Without the pictures, give the listing below again exactly.

Top of RECORDS PROVIDED

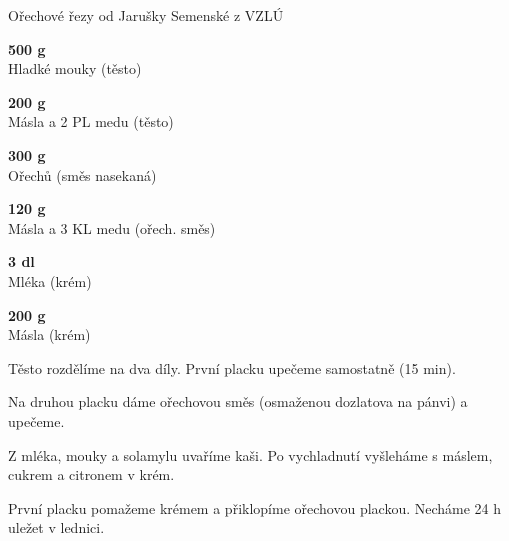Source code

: \documentclass[11pt,a4paper]{article}
\begin{document}
\begin{recipe}[Chocolate]{Ořechové řezy od Jarušky Semenské z VZLÚ}
    \begin{ingredients}
        \item \parbox[t]{\linewidth}{\raggedright \weight \textbf{500 g}\\ Hladké mouky (těsto)}
        \item \parbox[t]{\linewidth}{\raggedright \weight \textbf{200 g}\\ Másla a 2 PL medu (těsto)}
        \item \parbox[t]{\linewidth}{\raggedright \piece \textbf{300 g}\\ Ořechů (směs nasekaná)}
        \item \parbox[t]{\linewidth}{\raggedright \weight \textbf{120 g}\\ Másla a 3 KL medu (ořech. směs)}
        \item \parbox[t]{\linewidth}{\raggedright \liquid \textbf{3 dl}\\ Mléka (krém)}
        \item \parbox[t]{\linewidth}{\raggedright \weight \textbf{200 g}\\ Másla (krém)}
    \end{ingredients}
    \begin{steps}
        \item Těsto rozdělíme na dva díly. První placku upečeme samostatně (15 min).
        \item Na druhou placku dáme ořechovou směs (osmaženou dozlatova na pánvi) a upečeme.
        \item Z mléka, mouky a solamylu uvaříme kaši. Po vychladnutí vyšleháme s máslem, cukrem a citronem v krém.
        \item První placku pomažeme krémem a přiklopíme ořechovou plackou. Necháme 24 h uležet v lednici.
    \end{steps}
\end{recipe}
\end{document}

Bottom of RECORDS PROVIDED

● **SOLUTION**
Source code

: \documentclass[11pt,a4paper]{article}
\begin{document}
\begin{recipe}[Chocolate]{Ořechové řezy od Jarušky Semenské z VZLÚ}
    \begin{ingredients}
        \item \parbox[t]{\linewidth}{\raggedright \weight \textbf{500 g}\\ Hladké mouky (těsto)}
        \item \parbox[t]{\linewidth}{\raggedright \weight \textbf{200 g}\\ Másla a 2 PL medu (těsto)}
        \item \parbox[t]{\linewidth}{\raggedright \piece \textbf{300 g}\\ Ořechů (směs nasekaná)}
        \item \parbox[t]{\linewidth}{\raggedright \weight \textbf{120 g}\\ Másla a 3 KL medu (ořech. směs)}
        \item \parbox[t]{\linewidth}{\raggedright \liquid \textbf{3 dl}\\ Mléka (krém)}
        \item \parbox[t]{\linewidth}{\raggedright \weight \textbf{200 g}\\ Másla (krém)}
    \end{ingredients}
    \begin{steps}
        \item Těsto rozdělíme na dva díly. První placku upečeme samostatně (15 min).
        \item Na druhou placku dáme ořechovou směs (osmaženou dozlatova na pánvi) a upečeme.
        \item Z mléka, mouky a solamylu uvaříme kaši. Po vychladnutí vyšleháme s máslem, cukrem a citronem v krém.
        \item První placku pomažeme krémem a přiklopíme ořechovou plackou. Necháme 24 h uležet v lednici.
    \end{steps}
\end{recipe}
\end{document}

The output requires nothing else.